How on earth might they do that? It’s not like they’re suddenly going to go and start acting like a tiny start-up. Their current model is an incumbent, with huge organisational inertia.
Yet they’re as much part of the future of innovation as the latest Silicon Valley/Roundabout start-up. They’re just going to have to go about it a different way.
We’re skeptical that this involves going to the ‘innovation shop’ to buy in some innovation. Without cultural change, it seems unlikely that it will stick. No idea, but perhaps trying this (and failing?) is what lies beneath the issues raised by Bloomberg.
So, that does a little (but not much) to narrow down what the model change would end up like. It would indicate that the answer must be all encompassing.
But how do you get thousands of people, trained to a very high standard in a group of methodologies, to break out of that same training? And how do you do it in such a way that they don’t lose the parts that are still good for the P&G of the future?

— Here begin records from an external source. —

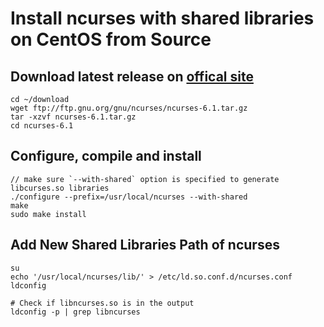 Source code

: # Install ncurses with shared libraries on CentOS from Source

 
## Download latest release on [offical site](ftp://ftp.gnu.org/gnu/ncurses/)

    cd ~/download
    wget ftp://ftp.gnu.org/gnu/ncurses/ncurses-6.1.tar.gz
    tar -xzvf ncurses-6.1.tar.gz
    cd ncurses-6.1
      
## Configure, compile and install
      
    // make sure `--with-shared` option is specified to generate libcurses.so libraries
    ./configure --prefix=/usr/local/ncurses --with-shared
    make
    sudo make install


## Add New Shared Libraries Path of ncurses

    su
    echo '/usr/local/ncurses/lib/' > /etc/ld.so.conf.d/ncurses.conf
    ldconfig
      
    # Check if libncurses.so is in the output
    ldconfig -p | grep libncurses
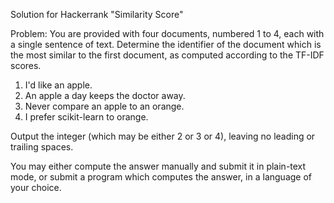 Solution for Hackerrank "Similarity Score"

Problem:
You are provided with four documents, numbered 1 to 4, each with a single sentence of text. Determine the identifier of the document  which is the most similar to the first document, as computed according to the TF-IDF scores.

1. I'd like an apple.
2. An apple a day keeps the doctor away.
3. Never compare an apple to an orange.
4. I prefer scikit-learn to orange.

Output the integer  (which may be either 2 or 3 or 4), leaving no leading or trailing spaces.

You may either compute the answer manually and submit it in plain-text mode, or submit a program which computes the answer, in a language of your choice. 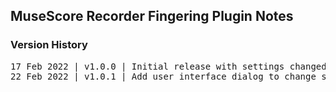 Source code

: ## MuseScore Recorder Fingering Plugin Notes

### Version History

<pre>
17 Feb 2022 | v1.0.0 | Initial release with settings changed by editing the QML file.
22 Feb 2022 | v1.0.1 | Add user interface dialog to change setttings.
</pre>
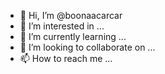 - 👋 Hi, I’m @boonaacarcar
- 👀 I’m interested in ...
- 🌱 I’m currently learning ...
- 💞️ I’m looking to collaborate on ...
- 📫 How to reach me ...

<!---
boonaacarcar/boonaacarcar is a ✨ special ✨ repository because its `README.md` (this file) appears on your GitHub profile.
You can click the Preview link to take a look at your changes.
--->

Here’s where Murakami helped us towards an answer. In his new, long-awaited, instant-cult novel Colorless Tsukuru Tazaki and His Years of Pilgrimage we come across a character who made his fortune out of training employees never to think for themselves.
We’re convinced you can do the same in reverse – train people to be more innovative. It’s not magic, but painstaking. It involves creating a complex adaptive social system on the fly, a system where models and work habits can re-innovate themselves according to present need.
It’s not the whole solution. You need to make sure that the existing structures don’t prevent adaptive behaviours, for example. However, if you’re going to have a crack at changing an international behemoth it seems way more likely to work than simply changing the inputs to an existing, unwieldy, outdated model.
Sound like hard work? Sure, it will be. But you have to start somewhere, unless you just want to keep hacking bits off…but then what happens when there’s nothing left to hack?